-- TASK ITEM --
Isolate every line in the records below with "Unsupported" in it.
====== DATA FOR THIS EXERCISE ======
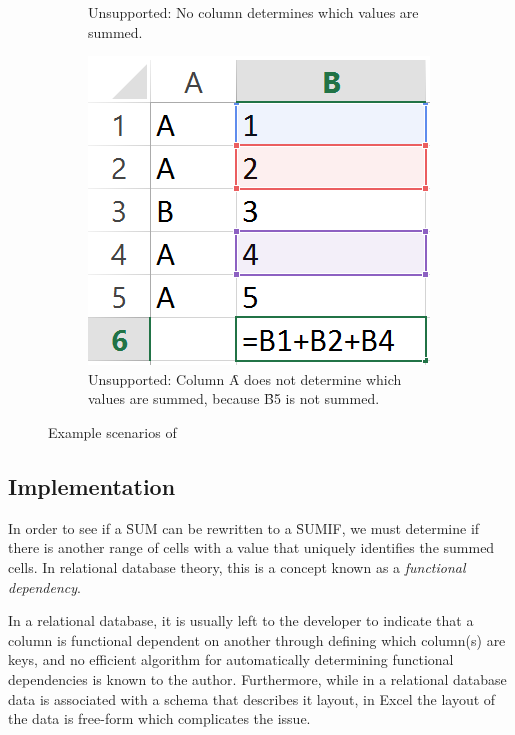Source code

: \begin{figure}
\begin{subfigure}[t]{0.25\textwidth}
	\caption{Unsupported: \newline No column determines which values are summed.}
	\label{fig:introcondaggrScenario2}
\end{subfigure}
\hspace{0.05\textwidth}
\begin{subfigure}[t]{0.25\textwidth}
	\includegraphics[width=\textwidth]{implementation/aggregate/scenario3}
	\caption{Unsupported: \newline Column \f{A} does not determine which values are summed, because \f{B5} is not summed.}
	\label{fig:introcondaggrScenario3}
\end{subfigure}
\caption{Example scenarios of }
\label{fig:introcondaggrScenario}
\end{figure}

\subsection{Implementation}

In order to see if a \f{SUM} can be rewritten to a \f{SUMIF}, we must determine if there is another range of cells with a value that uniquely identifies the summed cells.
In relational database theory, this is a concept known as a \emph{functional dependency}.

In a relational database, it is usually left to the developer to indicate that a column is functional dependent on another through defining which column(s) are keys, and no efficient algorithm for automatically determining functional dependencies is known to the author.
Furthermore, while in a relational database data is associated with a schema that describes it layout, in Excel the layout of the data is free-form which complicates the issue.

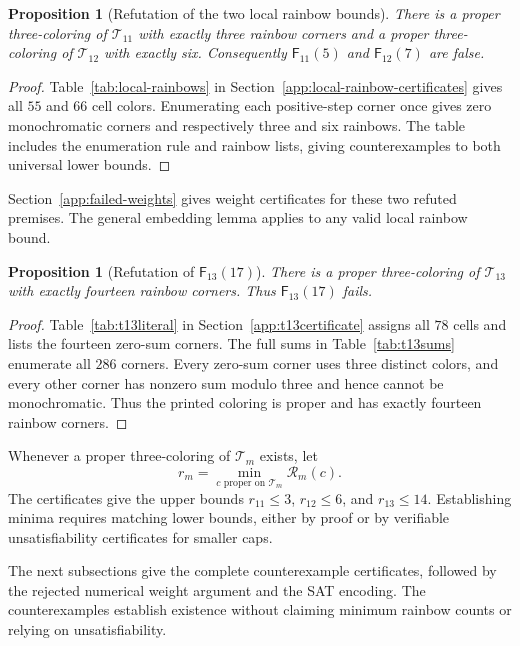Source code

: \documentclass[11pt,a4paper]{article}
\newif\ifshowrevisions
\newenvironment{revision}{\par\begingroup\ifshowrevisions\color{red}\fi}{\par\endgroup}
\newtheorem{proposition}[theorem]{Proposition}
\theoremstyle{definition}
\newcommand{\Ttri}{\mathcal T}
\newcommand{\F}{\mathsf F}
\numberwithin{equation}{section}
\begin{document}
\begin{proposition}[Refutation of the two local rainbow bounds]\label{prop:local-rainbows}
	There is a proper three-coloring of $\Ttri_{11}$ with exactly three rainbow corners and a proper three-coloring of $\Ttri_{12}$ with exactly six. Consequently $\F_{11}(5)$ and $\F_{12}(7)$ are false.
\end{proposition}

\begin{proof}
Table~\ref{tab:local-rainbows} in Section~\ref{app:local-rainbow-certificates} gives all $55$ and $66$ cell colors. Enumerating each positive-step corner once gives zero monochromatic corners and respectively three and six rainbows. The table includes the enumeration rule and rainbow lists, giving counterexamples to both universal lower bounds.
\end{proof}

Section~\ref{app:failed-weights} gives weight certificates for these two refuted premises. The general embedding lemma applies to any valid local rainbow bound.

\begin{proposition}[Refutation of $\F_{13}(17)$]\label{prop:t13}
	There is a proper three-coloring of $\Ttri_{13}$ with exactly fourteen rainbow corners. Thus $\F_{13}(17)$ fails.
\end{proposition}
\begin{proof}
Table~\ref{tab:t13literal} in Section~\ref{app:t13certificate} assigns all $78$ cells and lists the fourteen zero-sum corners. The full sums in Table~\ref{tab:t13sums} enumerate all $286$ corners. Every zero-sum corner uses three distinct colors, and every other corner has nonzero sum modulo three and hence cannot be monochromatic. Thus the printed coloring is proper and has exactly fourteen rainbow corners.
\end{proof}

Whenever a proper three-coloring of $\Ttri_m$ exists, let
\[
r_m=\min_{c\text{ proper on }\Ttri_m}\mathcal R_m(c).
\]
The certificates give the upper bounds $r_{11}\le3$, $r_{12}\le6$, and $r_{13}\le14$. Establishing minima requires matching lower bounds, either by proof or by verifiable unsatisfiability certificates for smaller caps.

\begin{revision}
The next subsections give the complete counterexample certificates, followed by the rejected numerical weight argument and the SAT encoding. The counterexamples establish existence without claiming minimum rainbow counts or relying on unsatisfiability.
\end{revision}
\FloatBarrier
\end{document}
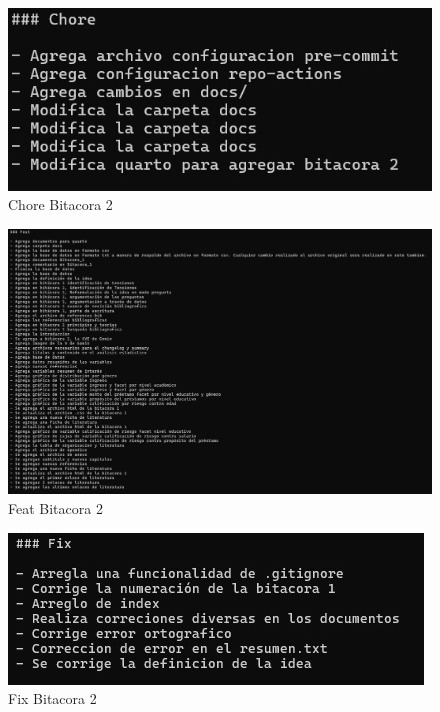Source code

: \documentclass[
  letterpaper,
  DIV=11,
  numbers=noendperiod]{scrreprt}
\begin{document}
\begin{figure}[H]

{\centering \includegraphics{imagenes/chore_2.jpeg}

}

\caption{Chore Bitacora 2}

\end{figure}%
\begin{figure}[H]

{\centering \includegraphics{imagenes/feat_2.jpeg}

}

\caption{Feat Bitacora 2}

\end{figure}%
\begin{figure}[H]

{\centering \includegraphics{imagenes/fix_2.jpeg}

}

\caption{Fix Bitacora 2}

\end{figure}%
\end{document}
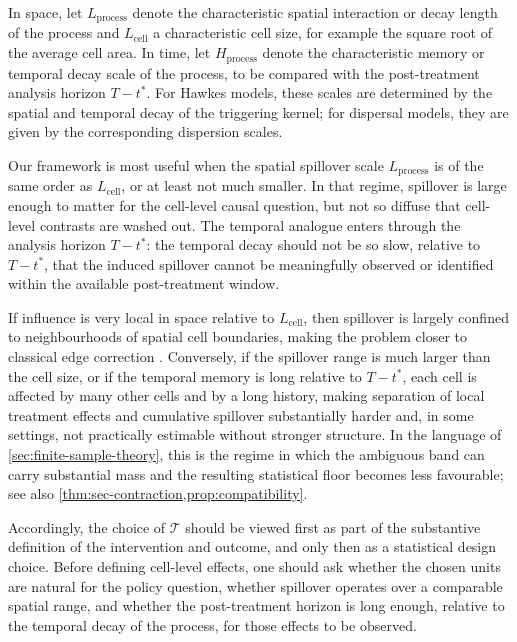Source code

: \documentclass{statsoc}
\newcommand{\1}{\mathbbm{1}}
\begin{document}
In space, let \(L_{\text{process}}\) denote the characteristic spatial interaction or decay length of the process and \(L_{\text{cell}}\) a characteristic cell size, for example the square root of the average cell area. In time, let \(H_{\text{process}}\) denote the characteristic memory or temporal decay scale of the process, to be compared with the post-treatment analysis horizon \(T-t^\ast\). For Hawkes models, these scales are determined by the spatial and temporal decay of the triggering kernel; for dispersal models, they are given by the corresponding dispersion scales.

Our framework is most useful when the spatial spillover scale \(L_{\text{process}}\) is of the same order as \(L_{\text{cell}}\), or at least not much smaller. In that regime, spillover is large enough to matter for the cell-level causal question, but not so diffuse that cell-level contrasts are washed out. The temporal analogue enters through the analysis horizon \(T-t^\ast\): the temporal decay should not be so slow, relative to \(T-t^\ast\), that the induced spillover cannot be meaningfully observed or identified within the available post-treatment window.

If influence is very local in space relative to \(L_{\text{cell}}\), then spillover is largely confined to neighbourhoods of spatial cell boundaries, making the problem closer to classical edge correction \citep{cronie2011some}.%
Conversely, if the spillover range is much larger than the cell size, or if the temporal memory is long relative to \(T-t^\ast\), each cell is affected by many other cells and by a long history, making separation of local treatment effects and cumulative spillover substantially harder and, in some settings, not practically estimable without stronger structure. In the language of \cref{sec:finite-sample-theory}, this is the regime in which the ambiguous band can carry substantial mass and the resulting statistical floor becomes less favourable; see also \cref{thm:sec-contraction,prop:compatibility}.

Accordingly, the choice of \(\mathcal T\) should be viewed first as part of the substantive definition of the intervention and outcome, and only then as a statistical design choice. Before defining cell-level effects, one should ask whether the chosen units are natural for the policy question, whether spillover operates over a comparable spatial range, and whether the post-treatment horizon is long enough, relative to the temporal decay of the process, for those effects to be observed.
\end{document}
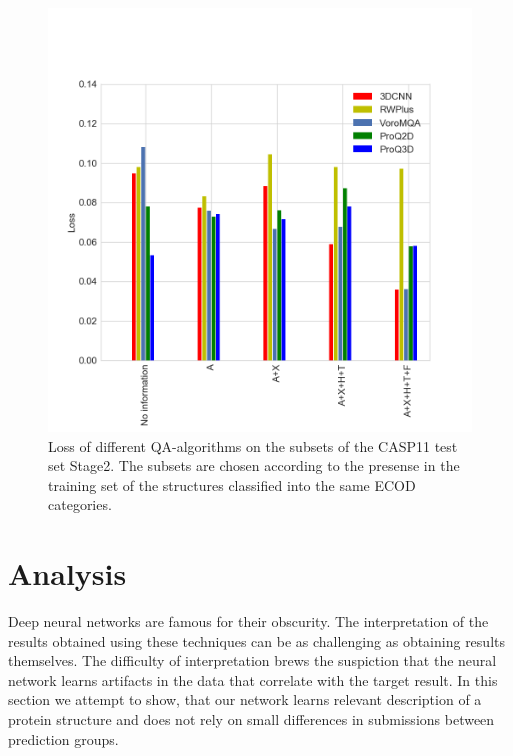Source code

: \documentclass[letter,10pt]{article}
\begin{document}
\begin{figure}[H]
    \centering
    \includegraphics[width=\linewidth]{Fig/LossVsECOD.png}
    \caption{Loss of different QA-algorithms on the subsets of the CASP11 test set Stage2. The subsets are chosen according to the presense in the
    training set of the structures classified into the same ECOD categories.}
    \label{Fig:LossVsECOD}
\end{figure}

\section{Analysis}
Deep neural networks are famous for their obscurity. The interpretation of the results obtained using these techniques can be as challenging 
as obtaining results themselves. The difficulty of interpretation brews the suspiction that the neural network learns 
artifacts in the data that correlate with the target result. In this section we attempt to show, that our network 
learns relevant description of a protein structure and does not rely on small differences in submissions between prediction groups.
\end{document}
======
-- TASK ANSWER --
	\caption{Unsupported: \newline No column determines which values are summed.}
	\caption{Unsupported: \newline Column \f{A} does not determine which values are summed, because \f{B5} is not summed.}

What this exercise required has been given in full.